The housing sector contributes around 6 percent to country’s GDP, according to Indian Brand Equity Foundation (IBEF).

At present, the Indian real estate sector is the third largest employer in India and employs around 40 million workforce. It is the third highest contributor to the Indian economy. The market size of the Indian real estate has more than doubled since 2008 and touched INR 7 lakh crore. Due to booming population there is high potential for growth to build over 170 million houses till 2030 in order to cater to the requirements of the growing urbanizing population.

According to IBEF, the Indian real estate market is anticipated to touch US $ 180 billion by 2020 and the housing sector contributes around 6 percent to country’s GDP. This means that the property developers play an instrumental role in enhancing the economic growth rate of country.

For example, a property developer named Adarsh Developers has created a niche for itself in the real estate market by offering superior quality homes. The Adarsh Developers review on Bangalore real estate highlight the good quality of the projects.

Nevertheless, overall, the Indian real estate sector faces several challenges. We’ve highlighted few of them.

Unsold Housing Stock:

According to KPMG, the top eight cities in India have around 6.5 lakh units of unsold housing stock. Going by the present rate of absorption, it may take another five years to clear the housing stock in cities like Delhi-NCR.

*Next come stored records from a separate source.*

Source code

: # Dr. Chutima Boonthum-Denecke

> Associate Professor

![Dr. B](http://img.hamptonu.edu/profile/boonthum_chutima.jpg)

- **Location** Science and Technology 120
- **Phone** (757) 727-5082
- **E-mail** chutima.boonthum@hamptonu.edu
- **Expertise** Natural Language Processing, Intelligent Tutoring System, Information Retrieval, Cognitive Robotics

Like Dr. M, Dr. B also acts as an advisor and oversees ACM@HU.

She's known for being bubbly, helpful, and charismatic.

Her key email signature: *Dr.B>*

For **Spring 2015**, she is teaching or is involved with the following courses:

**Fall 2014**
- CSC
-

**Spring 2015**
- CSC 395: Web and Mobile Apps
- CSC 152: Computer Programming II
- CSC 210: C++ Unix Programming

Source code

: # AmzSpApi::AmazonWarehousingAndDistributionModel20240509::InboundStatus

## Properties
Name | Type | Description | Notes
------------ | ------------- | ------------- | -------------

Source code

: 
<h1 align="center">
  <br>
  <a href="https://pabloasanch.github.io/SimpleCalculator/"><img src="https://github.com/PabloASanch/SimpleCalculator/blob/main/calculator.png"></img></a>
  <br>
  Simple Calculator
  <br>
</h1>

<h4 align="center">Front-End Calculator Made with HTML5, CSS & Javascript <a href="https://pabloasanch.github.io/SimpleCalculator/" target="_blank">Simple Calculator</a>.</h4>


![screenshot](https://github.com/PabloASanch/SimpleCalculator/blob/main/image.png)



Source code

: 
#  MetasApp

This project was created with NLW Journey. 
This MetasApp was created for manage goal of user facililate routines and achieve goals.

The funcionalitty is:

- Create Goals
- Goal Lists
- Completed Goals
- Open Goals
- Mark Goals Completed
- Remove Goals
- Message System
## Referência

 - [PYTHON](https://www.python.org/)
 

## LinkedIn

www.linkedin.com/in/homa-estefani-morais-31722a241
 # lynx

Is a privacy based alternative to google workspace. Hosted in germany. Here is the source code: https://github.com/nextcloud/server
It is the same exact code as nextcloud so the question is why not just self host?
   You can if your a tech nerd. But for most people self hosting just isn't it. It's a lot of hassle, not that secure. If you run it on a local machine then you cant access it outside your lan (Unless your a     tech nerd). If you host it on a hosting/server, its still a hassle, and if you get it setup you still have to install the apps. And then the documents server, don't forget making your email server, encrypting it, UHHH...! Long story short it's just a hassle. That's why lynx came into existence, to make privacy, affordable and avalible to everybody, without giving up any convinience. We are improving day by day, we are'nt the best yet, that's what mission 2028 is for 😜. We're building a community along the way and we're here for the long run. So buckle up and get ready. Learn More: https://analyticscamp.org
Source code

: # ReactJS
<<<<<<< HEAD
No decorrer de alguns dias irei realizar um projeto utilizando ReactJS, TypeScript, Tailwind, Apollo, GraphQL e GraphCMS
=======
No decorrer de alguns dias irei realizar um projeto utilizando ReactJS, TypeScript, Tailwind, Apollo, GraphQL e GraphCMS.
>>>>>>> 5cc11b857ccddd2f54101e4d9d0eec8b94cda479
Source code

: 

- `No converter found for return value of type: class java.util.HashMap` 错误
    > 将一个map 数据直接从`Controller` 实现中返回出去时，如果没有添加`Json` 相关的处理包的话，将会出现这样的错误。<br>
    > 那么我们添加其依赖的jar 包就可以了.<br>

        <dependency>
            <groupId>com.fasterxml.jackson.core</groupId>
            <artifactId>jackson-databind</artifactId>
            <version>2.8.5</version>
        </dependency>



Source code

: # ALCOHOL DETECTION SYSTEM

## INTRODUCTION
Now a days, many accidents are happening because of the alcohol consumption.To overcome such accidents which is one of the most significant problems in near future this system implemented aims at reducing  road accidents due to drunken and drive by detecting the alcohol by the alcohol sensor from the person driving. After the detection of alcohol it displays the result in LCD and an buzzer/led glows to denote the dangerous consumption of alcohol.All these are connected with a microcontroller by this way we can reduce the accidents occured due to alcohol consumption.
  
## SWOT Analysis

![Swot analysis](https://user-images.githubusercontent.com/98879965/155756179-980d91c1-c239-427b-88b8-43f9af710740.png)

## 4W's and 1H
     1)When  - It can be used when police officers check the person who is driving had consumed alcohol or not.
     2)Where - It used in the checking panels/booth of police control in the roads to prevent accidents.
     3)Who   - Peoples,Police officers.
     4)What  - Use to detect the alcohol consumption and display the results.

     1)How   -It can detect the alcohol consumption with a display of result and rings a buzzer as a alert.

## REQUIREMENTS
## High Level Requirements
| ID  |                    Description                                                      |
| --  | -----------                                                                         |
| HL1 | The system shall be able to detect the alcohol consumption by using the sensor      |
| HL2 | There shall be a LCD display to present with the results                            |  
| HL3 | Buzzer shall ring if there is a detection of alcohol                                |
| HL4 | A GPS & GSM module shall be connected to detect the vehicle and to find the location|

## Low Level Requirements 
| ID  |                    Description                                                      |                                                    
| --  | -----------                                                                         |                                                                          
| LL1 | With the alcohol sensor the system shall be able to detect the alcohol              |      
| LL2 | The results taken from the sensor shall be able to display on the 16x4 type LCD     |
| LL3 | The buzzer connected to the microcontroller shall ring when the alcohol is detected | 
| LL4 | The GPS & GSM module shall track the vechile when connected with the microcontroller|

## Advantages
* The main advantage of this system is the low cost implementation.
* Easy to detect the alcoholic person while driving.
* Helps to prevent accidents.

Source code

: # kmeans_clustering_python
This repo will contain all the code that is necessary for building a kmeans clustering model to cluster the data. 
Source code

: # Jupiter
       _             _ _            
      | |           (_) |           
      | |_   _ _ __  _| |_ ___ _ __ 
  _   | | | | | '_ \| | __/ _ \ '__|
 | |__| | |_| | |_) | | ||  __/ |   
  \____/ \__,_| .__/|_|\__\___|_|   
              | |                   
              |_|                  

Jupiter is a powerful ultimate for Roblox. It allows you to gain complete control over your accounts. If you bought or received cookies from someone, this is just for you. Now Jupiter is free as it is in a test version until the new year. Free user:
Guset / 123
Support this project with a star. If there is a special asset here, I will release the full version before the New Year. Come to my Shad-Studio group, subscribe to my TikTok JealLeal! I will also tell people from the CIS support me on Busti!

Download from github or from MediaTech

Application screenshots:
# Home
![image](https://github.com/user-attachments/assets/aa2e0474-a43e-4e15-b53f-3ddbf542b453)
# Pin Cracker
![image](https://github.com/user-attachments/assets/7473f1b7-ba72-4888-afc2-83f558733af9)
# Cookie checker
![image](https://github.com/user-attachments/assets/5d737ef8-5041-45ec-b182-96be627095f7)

  Time lag in obtaining sanctions:

Over the last seven decades, red tapism has mushroomed in the Indian economy. The government authorities have barely taken any concrete measures to facilitate growth to develop the private sector. In fact, the delays are faced in acquiring intimation of disapproval or in obtaining occupation certificate. The delays have an adverse effect on the quality of the buildings.

Outstanding Debt:

The real estate sector has been crippled with liquidity issues and piling debt. The total outstanding debt of real estate developers have increased from INR 25,000 crore in FY 07 to over INR 83,000 in FY 18.

The share in outstanding loans from banks to the sector is at 3 percent. This leads to inadequate access to long term and low-–cost funding channels, particularly through banks and external commercial borrowings (ECB) route.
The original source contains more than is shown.